The dumb waiter. Now there was a thought. Someone daft enough to fall for a mechanical doll would surely be able to appreciate a real Welshman. On the other hand, falling for the cybergirl didn’t exactly make him someone whose judgement you’d respect at the end of the day. Even if she had been his girlfriend before the change. The darkness deepened there, all right. So maybe not one to consider abiding after all.

 

The computer geek. Lovely to look at. Delightful to hold, probably. Cold as ice, though. Bytes for brains. Far too many of them, too. An ability to sense his weaknesses almost before he noticed them himself. A tendency to criticise. To nag? Now that would be something he could do without. Guarding and guiding were the roles he’d picked out for himself, thank you.

 

Which left him. With the drowning pools for eyes and the voice that would melt granite. And the strangeness about him. The discrepancies. Gwen had noticed them too. Ages and times and improbabilities. If it was what he thought, which it couldn’t be because that was impossible, then he was old enough to be his father, perhaps, or even his grandfather at a pinch. Lead us, heavenly father, lead us. And he would follow, but not down that road, although he’d caught a speculative look or two. Looks that hadn’t depended on that pesky spray. A good job he’d saved some. It would be The Red Lion tonight after all. Some kind of community singsong, then afterwards, if he was lucky, a dance to a different tune.

 

**Horn Solo.**

 

It wasn’t as if she wanted to spend her life alone. There was a yearning, a desire for someone, something, that would matter more than the laptop and the cat. But there was a huge gap between desire and fulfillment. She suspected the gap was as wide as the Atlantic and as deep as the coal mines up the valleys. She didn’t have time for socialising. Or for finding a partner on the internet and going through all the hassle of setting up a meeting then being disappointed in the end. Agony Aunts suggested joining interest groups or sports clubs. Not on her schedule. Or taking a second look at one’s colleagues. Sure. She could do that.

 

Ianto, now. A fine figure of a man. With a penchant for automata, and an altogether too developed sense of secrecy.

 

Owen. Addicted to pheromones, out of a can, sex with strangers. And sarcastic, with it. An affair with Owen would leave him crowing and her beneath him in the pecking order. Not to be considered.

 

Gwen. Pretty. But a potential rival rather than a mate. And not really her type. Although she’d had a girlfriend in college with lovely glossy hair like that. Policewomen were sporty and less than cerebral, weren’t they?
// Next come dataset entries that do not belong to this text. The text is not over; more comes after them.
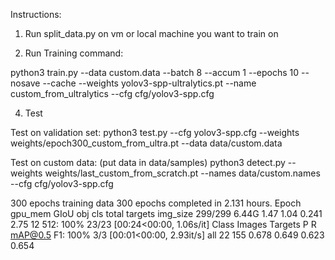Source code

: 
Instructions:

1. Run split_data.py on vm or local machine you want to train on


2. Run Training command:

python3 train.py --data custom.data --batch 8 --accum 1 --epochs 10 --nosave --cache --weights yolov3-spp-ultralytics.pt --name custom_from_ultralytics --cfg cfg/yolov3-spp.cfg

4. Test

Test on validation set:
python3 test.py --cfg yolov3-spp.cfg --weights weights/epoch300_custom_from_ultra.pt --data data/custom.data

Test on custom data: (put data in data/samples)
python3 detect.py --weights weights/last_custom_from_scratch.pt --names data/custom.names --cfg cfg/yolov3-spp.cfg


300 epochs training data
300 epochs completed in 2.131 hours.
Epoch   gpu_mem      GIoU       obj       cls     total   targets  img_size
   299/299     6.44G      1.47      1.04     0.241      2.75        12    512: 100% 23/23 [00:24<00:00,  1.06s/it]
		Class    Images   Targets         P         R   mAP@0.5           F1: 100% 3/3 [00:01<00:00,  2.93it/s]
        all        22       155     0.678     0.649     0.623     0.654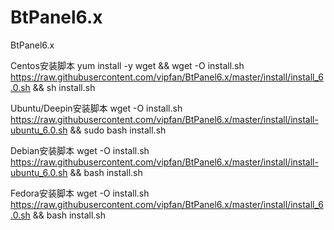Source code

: # BtPanel6.x
BtPanel6.x

Centos安装脚本 yum install -y wget && wget -O install.sh https://raw.githubusercontent.com/vipfan/BtPanel6.x/master/install/install_6.0.sh && sh install.sh

Ubuntu/Deepin安装脚本 wget -O install.sh https://raw.githubusercontent.com/vipfan/BtPanel6.x/master/install/install-ubuntu_6.0.sh && sudo bash install.sh

Debian安装脚本 wget -O install.sh https://raw.githubusercontent.com/vipfan/BtPanel6.x/master/install/install-ubuntu_6.0.sh && bash install.sh

Fedora安装脚本 wget -O install.sh https://raw.githubusercontent.com/vipfan/BtPanel6.x/master/install/install_6.0.sh && bash install.sh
The woman could shoot, which was a turn-on, but it would be slumming, all the same.

 

Which left him, of course, but she needed the work relationship. It defined her. Made life worthwhile. And besides, there was a lot about him that she didn’t understand. Didn’t want to understand if the truth be told. So thanks, but no thanks, even though he’d looked her way a time or two.

 

She sighed. Packed up for the day. She could tell those agony aunts a thing or two. She’d go back to her safe clean addiction. Slash fanfic on the net. Better than any of her colleagues, any day.

 

**Requiem.**

 

Damn them. All of them. Especially him, with his sweet mouth and his caring words and his empty eyes. Damn the world for not caring whether she lived or died. Or how he felt about it. Damn the powers that made a relationship between a cyberwoman and her boyfriend improbability of the week. Damn them all to hell and back or at least into the Cardiff fault. His sweet mouth. Saving his life; saving his sanity; saving his soul?

 

It was his own fault really. If he hadn’t wanted to make things better than they already were. If he hadn’t called in the doctor, the specialist. They were rubbing along nicely up to then, weren’t they? She was quiet and lovely in the basement and he had plenty of time to look after her. They would never have found out if it hadn’t been for the power surges. If he hadn’t called the doctor. The doctor who’d died. She’d died too, And the little pizza girl, whoever she was. He hadn’t died. Oh, no! He’d been saved. By the sweet mouth and the caring words. And now he had to live with the mistake. Live with it.

 

Caring words. And a brief touch to show that their leader thought about all his team. Even the ones who made mistakes and allowed death to come into the complex.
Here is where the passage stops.